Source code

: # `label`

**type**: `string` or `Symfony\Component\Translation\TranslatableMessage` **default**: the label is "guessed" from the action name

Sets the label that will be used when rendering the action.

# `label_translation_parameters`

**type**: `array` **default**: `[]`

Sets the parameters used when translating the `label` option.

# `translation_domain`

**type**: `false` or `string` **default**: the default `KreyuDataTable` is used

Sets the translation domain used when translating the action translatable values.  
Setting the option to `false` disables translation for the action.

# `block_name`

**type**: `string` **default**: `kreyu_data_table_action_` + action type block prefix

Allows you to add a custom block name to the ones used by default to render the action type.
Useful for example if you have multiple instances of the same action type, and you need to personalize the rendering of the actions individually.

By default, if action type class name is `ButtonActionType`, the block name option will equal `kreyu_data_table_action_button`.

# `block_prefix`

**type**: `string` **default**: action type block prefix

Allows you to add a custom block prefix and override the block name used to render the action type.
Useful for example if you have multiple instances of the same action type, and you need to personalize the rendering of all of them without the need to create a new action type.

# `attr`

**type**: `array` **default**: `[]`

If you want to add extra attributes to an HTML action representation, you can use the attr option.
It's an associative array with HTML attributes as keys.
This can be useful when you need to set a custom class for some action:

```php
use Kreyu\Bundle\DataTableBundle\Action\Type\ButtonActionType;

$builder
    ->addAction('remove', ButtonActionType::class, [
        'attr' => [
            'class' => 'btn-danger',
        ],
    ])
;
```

——————

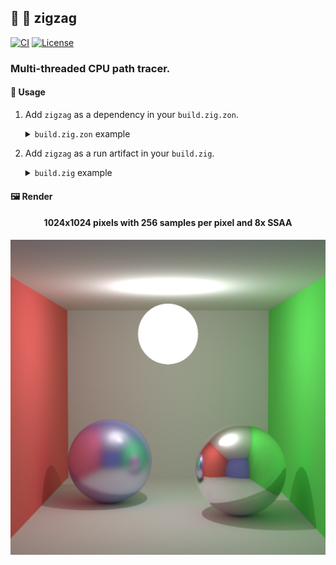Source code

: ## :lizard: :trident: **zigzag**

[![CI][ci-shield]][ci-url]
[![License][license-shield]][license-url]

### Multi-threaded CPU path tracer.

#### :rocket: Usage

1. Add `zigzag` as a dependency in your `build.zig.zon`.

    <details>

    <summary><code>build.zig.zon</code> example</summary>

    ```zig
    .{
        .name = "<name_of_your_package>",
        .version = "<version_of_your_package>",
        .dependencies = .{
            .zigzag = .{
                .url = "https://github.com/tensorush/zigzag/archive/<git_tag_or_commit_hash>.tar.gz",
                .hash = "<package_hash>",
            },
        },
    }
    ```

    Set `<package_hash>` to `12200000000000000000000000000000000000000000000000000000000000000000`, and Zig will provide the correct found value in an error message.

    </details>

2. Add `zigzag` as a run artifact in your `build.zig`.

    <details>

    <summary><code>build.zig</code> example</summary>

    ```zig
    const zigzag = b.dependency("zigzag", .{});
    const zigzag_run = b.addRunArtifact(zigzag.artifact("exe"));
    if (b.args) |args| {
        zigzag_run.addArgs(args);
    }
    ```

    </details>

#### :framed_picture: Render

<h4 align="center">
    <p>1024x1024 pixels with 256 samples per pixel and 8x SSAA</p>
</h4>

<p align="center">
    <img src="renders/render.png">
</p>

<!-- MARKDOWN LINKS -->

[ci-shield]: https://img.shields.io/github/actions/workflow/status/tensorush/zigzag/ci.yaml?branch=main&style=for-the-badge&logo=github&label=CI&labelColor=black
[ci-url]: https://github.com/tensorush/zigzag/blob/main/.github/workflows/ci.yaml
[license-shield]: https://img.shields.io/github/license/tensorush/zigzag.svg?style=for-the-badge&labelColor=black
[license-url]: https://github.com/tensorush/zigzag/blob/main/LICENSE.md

——————

ABOUT THIS TASK: Across the material, how many lines contain "license"? The reply must be that number and nothing else.

RESPONSE BOX: 3